I drove through there about 10 years ago before we had a trailer and from what I remember it was a good road that follows the Yellowstone River. The road doesn't have any big climbs and takes you straight into the park near Mammoth Hot Springs. From there I think you would probably want to go south till you get to Norris Canyon road and then go east to Canyon Junction. From Canyon Junction it's a straight shot to the Fishing Bridge and the East Entrance.


----------



## outbackinMT (Oct 7, 2006)

The road to the north entrance is a beautiful drive (hiway 89)--I highly recommend it. turn into Livingston off of I-90 and head south--it will take you to Gardiner and the north entrance.

The beartooth highway is great--I don't recommend pulling a trailer over it as Tripp said--it would be pretty darned stressful. I recommend you set up camp and take your tow vehicle and go for a drive over the Beartooth highway and Chief Joseph if possible too as that is also very pretty.

We live in Billings--if you need any information or a place to stop and rest on your way in or out, give us a call!!! We would love to have visitors.

Take care and keep us posted on your trip. I'll be looking forward to your pictures you post. Here's a picture I took on the Wyoming side of the Beartooth Pass.

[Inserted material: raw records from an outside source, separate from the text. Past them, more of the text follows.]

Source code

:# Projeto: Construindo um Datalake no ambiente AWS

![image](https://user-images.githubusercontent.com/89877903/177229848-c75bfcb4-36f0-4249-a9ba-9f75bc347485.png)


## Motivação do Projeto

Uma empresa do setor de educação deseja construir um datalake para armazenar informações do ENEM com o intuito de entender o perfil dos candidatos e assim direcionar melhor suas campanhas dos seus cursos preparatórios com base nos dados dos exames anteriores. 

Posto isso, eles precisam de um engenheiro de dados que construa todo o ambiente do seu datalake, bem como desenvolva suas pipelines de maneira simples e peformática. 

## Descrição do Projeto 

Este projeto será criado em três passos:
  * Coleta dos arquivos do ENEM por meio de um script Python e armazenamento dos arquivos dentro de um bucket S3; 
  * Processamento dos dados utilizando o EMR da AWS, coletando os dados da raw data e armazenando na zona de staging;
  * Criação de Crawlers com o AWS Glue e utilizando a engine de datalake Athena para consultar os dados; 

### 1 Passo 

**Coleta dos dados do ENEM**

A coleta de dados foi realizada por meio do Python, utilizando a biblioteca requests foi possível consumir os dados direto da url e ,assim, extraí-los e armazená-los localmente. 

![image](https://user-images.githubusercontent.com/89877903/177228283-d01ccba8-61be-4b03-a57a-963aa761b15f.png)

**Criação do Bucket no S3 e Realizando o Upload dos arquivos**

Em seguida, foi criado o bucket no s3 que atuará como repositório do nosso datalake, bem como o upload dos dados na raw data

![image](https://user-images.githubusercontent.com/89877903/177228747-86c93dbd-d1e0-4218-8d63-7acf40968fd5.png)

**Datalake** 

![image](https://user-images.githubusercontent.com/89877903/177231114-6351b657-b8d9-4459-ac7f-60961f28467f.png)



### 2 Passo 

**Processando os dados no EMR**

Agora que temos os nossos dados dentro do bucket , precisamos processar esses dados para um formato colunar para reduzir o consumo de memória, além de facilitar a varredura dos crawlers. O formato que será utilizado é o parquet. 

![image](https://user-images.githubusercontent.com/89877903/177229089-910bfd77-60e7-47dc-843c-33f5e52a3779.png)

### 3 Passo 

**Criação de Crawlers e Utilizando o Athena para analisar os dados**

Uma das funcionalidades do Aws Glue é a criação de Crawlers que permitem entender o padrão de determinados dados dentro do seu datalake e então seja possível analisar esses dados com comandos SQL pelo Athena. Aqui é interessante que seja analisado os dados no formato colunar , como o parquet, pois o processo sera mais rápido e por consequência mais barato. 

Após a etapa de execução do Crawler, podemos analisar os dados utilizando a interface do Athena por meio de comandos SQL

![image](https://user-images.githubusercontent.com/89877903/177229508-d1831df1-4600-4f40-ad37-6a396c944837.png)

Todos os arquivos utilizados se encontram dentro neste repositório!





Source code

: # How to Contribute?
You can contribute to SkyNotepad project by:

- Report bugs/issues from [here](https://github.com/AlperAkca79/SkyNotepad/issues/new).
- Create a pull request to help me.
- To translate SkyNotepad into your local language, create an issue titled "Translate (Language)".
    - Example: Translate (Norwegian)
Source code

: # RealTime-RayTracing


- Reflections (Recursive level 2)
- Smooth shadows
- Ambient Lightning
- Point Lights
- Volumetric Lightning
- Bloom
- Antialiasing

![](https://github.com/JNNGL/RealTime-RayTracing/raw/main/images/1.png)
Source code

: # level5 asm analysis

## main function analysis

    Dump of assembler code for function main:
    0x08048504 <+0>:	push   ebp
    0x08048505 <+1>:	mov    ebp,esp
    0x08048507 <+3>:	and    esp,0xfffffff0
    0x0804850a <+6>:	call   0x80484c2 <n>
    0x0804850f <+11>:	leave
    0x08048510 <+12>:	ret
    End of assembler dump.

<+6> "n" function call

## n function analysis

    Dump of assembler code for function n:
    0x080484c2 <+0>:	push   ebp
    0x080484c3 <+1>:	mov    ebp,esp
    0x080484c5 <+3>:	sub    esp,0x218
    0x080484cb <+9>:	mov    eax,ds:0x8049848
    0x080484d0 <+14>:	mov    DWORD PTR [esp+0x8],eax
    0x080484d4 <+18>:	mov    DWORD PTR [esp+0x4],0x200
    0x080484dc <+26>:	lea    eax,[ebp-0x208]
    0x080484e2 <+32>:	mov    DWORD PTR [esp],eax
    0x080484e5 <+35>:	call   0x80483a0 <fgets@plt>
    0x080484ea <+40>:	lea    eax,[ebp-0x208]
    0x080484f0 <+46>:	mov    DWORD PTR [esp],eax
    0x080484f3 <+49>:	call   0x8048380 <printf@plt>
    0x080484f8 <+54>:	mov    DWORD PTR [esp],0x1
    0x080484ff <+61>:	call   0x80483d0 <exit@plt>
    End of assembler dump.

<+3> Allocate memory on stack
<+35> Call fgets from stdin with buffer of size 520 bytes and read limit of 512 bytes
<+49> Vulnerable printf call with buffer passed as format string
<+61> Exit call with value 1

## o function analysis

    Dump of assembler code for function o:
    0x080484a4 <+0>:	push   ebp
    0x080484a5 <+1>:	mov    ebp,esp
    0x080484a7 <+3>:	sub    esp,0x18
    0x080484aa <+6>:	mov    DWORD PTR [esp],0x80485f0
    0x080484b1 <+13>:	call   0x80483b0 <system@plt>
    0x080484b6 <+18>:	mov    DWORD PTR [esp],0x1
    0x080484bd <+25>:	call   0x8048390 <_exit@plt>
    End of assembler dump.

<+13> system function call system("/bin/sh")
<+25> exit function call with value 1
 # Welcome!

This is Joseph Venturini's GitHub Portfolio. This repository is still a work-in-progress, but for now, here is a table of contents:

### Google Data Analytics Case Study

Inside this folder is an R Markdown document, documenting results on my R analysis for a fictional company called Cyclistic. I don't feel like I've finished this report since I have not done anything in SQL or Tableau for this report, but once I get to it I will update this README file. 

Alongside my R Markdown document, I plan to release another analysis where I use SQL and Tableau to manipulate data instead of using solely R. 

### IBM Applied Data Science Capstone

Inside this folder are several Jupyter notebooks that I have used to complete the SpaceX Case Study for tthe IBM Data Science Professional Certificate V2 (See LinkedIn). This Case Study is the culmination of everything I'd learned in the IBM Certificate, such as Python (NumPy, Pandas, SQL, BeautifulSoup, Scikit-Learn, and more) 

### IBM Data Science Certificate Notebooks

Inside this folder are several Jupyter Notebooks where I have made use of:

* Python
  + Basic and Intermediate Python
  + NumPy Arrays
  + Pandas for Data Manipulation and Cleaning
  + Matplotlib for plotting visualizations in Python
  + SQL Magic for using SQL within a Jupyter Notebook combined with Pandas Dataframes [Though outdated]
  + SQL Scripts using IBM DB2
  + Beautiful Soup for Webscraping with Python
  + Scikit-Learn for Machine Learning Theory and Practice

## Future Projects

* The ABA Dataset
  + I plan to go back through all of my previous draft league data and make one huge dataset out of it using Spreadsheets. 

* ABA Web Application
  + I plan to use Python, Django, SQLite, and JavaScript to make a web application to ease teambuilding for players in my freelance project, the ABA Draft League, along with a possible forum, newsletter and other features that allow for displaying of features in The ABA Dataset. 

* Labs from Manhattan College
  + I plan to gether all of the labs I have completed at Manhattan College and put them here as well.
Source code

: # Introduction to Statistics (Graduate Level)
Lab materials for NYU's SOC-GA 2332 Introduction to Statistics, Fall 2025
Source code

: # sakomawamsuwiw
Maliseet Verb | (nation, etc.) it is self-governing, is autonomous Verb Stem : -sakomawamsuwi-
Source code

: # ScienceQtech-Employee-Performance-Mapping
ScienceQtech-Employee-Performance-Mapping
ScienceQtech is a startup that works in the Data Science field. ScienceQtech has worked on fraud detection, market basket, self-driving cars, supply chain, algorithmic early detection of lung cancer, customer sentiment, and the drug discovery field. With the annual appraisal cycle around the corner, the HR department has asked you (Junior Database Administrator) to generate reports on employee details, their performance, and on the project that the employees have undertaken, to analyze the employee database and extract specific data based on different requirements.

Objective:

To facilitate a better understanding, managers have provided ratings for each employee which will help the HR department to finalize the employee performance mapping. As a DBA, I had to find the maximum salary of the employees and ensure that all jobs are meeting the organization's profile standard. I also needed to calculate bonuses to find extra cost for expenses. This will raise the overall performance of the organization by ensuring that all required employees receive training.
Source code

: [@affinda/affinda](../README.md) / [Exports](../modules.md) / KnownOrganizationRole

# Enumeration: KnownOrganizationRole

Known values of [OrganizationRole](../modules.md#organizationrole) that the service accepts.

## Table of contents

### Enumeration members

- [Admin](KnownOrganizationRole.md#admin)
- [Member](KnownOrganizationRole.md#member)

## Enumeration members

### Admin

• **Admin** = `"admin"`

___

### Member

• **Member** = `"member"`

Drive safe! PM us if you want to stop or have any questions.

Brenda


----------



## JohnnyG (Feb 9, 2005)

Thanks for the information. I'll try to post a trip report with pictures when we get back.

John


----------



## pjb2cool (Apr 8, 2004)

JohnnyG said:


> Thanks for the information. I'll try to post a trip report with pictures when we get back.
> 
> John


 Thanks...we I love pictures!!! Have fun, and be safe


----------